A delicious Cookies & Cream Slice... a chocolate base topped with cookies and cream chocolate. The perfect chocoholics treat!
Yippeee.... today is a good day. A very good day, in fact!! And that is because of one super delicious reason - this Cookies & Cream Slice.
Imagine a crunchy chocolate base made with crushed chocolate biscuits, Oreos, butter and condensed milk - and then topped with a sweet and creamy chocolate layer. Holy yum!!!
Ooh and the best thing of all about this slice (apart from the fact that it's totally yummy and addictive!) is that it's also no-bake. Yep, forget about turning on the oven... this baby is just a matter of melting, mixing and popping in the fridge to chill.
Speaking of no-bake slices, I've got 'just a little 'bit' of an obsession going on with them. If you're after some super easy slice inspiration, check out my collections here and here.
Anyway, that's more than enough of my blabbering on today! I hope you enjoy this Cookies & Cream Slice as much as I do!
Cookies & Cream Slice
Ingredients
- 250 g chocolate biscuits (like Arnotts Choc Ripple)
- 100 g Oreos
- 200 g sweetened condensed milk
- 80 g butter melted
- 350 g Cookies & Cream chocolate
- 2 tbs coconut oil
Instructions
Conventional Method
- Grease and line a 22 X 28cm rectangular slice tin with baking paper and set aside.
- Crush the chocolate biscuits and Oreos until they resemble fine crumbs.
- Add the condensed milk and melted butter to the crushed biscuits and mix well to combine. If your mixture is too crumbly, add a little more condensed milk.

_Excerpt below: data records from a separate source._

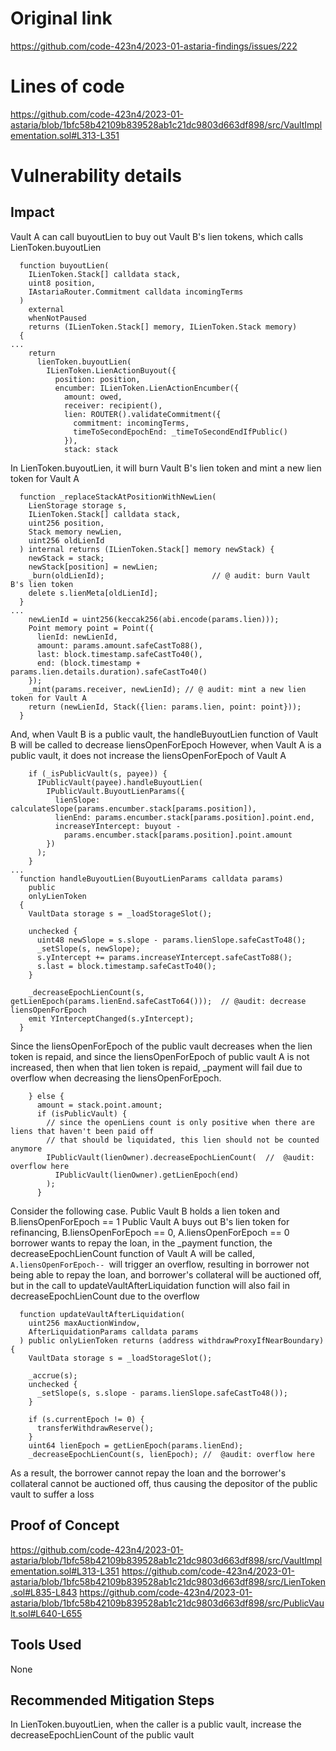 # Original link
https://github.com/code-423n4/2023-01-astaria-findings/issues/222
# Lines of code

https://github.com/code-423n4/2023-01-astaria/blob/1bfc58b42109b839528ab1c21dc9803d663df898/src/VaultImplementation.sol#L313-L351


# Vulnerability details

## Impact
Vault A can call buyoutLien to buy out Vault B's lien tokens, which calls LienToken.buyoutLien
```solidity
  function buyoutLien(
    ILienToken.Stack[] calldata stack,
    uint8 position,
    IAstariaRouter.Commitment calldata incomingTerms
  )
    external
    whenNotPaused
    returns (ILienToken.Stack[] memory, ILienToken.Stack memory)
  {
...
    return
      lienToken.buyoutLien(
        ILienToken.LienActionBuyout({
          position: position,
          encumber: ILienToken.LienActionEncumber({
            amount: owed,
            receiver: recipient(),
            lien: ROUTER().validateCommitment({
              commitment: incomingTerms,
              timeToSecondEpochEnd: _timeToSecondEndIfPublic()
            }),
            stack: stack
```
 In LienToken.buyoutLien, it will burn Vault B's lien token and mint a new lien token for Vault A
```solidity
  function _replaceStackAtPositionWithNewLien(
    LienStorage storage s,
    ILienToken.Stack[] calldata stack,
    uint256 position,
    Stack memory newLien,
    uint256 oldLienId
  ) internal returns (ILienToken.Stack[] memory newStack) {
    newStack = stack;
    newStack[position] = newLien;
    _burn(oldLienId);                        // @ audit: burn Vault B's lien token
    delete s.lienMeta[oldLienId];
  }
...
    newLienId = uint256(keccak256(abi.encode(params.lien)));
    Point memory point = Point({
      lienId: newLienId,
      amount: params.amount.safeCastTo88(),
      last: block.timestamp.safeCastTo40(),
      end: (block.timestamp + params.lien.details.duration).safeCastTo40()
    });
    _mint(params.receiver, newLienId); // @ audit: mint a new lien token for Vault A
    return (newLienId, Stack({lien: params.lien, point: point}));
  }
```

And, when Vault B is a public vault, the handleBuyoutLien function of Vault B will be called to decrease liensOpenForEpoch
However, when Vault A is a public vault, it does not increase the liensOpenForEpoch of Vault A
```solidity
    if (_isPublicVault(s, payee)) {
      IPublicVault(payee).handleBuyoutLien(
        IPublicVault.BuyoutLienParams({
          lienSlope: calculateSlope(params.encumber.stack[params.position]),
          lienEnd: params.encumber.stack[params.position].point.end,
          increaseYIntercept: buyout -
            params.encumber.stack[params.position].point.amount
        })
      );
    }
...
  function handleBuyoutLien(BuyoutLienParams calldata params)
    public
    onlyLienToken
  {
    VaultData storage s = _loadStorageSlot();

    unchecked {
      uint48 newSlope = s.slope - params.lienSlope.safeCastTo48();
      _setSlope(s, newSlope);
      s.yIntercept += params.increaseYIntercept.safeCastTo88();
      s.last = block.timestamp.safeCastTo40();
    }

    _decreaseEpochLienCount(s, getLienEpoch(params.lienEnd.safeCastTo64()));  // @audit: decrease liensOpenForEpoch 
    emit YInterceptChanged(s.yIntercept);
  }
```
Since the liensOpenForEpoch of the public vault decreases when the lien token is repaid, and since the liensOpenForEpoch of public vault A is not increased, then when that lien token is repaid, _payment will fail due to overflow when decreasing the liensOpenForEpoch.
```solidity
    } else {
      amount = stack.point.amount;
      if (isPublicVault) {
        // since the openLiens count is only positive when there are liens that haven't been paid off
        // that should be liquidated, this lien should not be counted anymore
        IPublicVault(lienOwner).decreaseEpochLienCount(  //  @audit: overflow here
          IPublicVault(lienOwner).getLienEpoch(end)
        );
      }
```
Consider the following case.
Public Vault B holds a lien token and B.liensOpenForEpoch == 1
Public Vault A buys out B's lien token for refinancing, B.liensOpenForEpoch == 0, A.liensOpenForEpoch == 0
borrower wants to repay the loan, in the _payment function, the decreaseEpochLienCount function of Vault A will be called, `A.liensOpenForEpoch-- `will trigger an overflow, resulting in borrower not being able to repay the loan, and borrower's collateral will be auctioned off, but in the call to updateVaultAfterLiquidation function will also fail in decreaseEpochLienCount due to the overflow
```solidity
  function updateVaultAfterLiquidation(
    uint256 maxAuctionWindow,
    AfterLiquidationParams calldata params
  ) public onlyLienToken returns (address withdrawProxyIfNearBoundary) {
    VaultData storage s = _loadStorageSlot();

    _accrue(s);
    unchecked {
      _setSlope(s, s.slope - params.lienSlope.safeCastTo48());
    }

    if (s.currentEpoch != 0) {
      transferWithdrawReserve();
    }
    uint64 lienEpoch = getLienEpoch(params.lienEnd);
    _decreaseEpochLienCount(s, lienEpoch); //  @audit: overflow here
```
As a result, the borrower cannot repay the loan and the borrower's collateral cannot be auctioned off, thus causing the depositor of the public vault to suffer a loss
## Proof of Concept
https://github.com/code-423n4/2023-01-astaria/blob/1bfc58b42109b839528ab1c21dc9803d663df898/src/VaultImplementation.sol#L313-L351
https://github.com/code-423n4/2023-01-astaria/blob/1bfc58b42109b839528ab1c21dc9803d663df898/src/LienToken.sol#L835-L843
https://github.com/code-423n4/2023-01-astaria/blob/1bfc58b42109b839528ab1c21dc9803d663df898/src/PublicVault.sol#L640-L655
## Tools Used
None
## Recommended Mitigation Steps
In LienToken.buyoutLien, when the caller is a public vault, increase the decreaseEpochLienCount of the public vault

- Press the mixture firmly into the prepared tin and place into the fridge.
- Break the Cookies & Cream chocolate into pieces and place into a microwave-safe bowl. Add the coconut oil and melt in the microwave on 50% power for 3-4 minutes (stirring every 30 seconds), until just melted.
- Pour the melted chocolate over the chocolate base and place back into the fridge for 3-4 hours to set.
- Cut into slices using a hot knife and store for up to 1 week in an airtight container in the fridge.
Thermomix Method
- Grease and line a 22 X 28cm rectangular slice tin with baking paper and set aside.
- Place the butter into the Thermomix bowl and melt on 80 degrees, Speed 2, 2 minutes (or until melted).
- Add the chocolate biscuits and Oreo cookies to the Thermomix bowl and blitz on Speed 8, 5 seconds. Scrape down the sides of the bowl and repeat for a further 5 seconds.
- Add the condensed milk and mix on Reverse, Speed 4, 15 seconds, or until well combined. If the mixture is too crumbly, add a little more condensed milk and mix on Reverse, Speed 4, 10 seconds.
- Press the mixture firmly into the prepared tin and place into the fridge.
- Break the Cookies & Cream chocolate into pieces and place into a clean and dry Thermomix bowl. Add the coconut oil and melt on 50 degrees, Speed 2, 3-4 minutes (or until melted and smooth).
- Pour the melted chocolate over the chocolate base and place back into the fridge for 3-4 hours to set.
- Cut into slices using a hot knife and store for up to 1 week in an airtight container in the fridge.
Jo
Can this slice be frozen?
Lucy
Hi Jo, yes it can!
Janelle
Hi just wondering if you could use white chocolate and then add crushed Oreo into the melted chocolate for the top layer? If I can't find cookies and cream chocolate
Lucy
Absolutely!
Sarita
Can the coconut oil be substituted for something else, or is this a main part of the flavour? I dont keep any in my cupboard usually, but can whizz to the shops if its a must!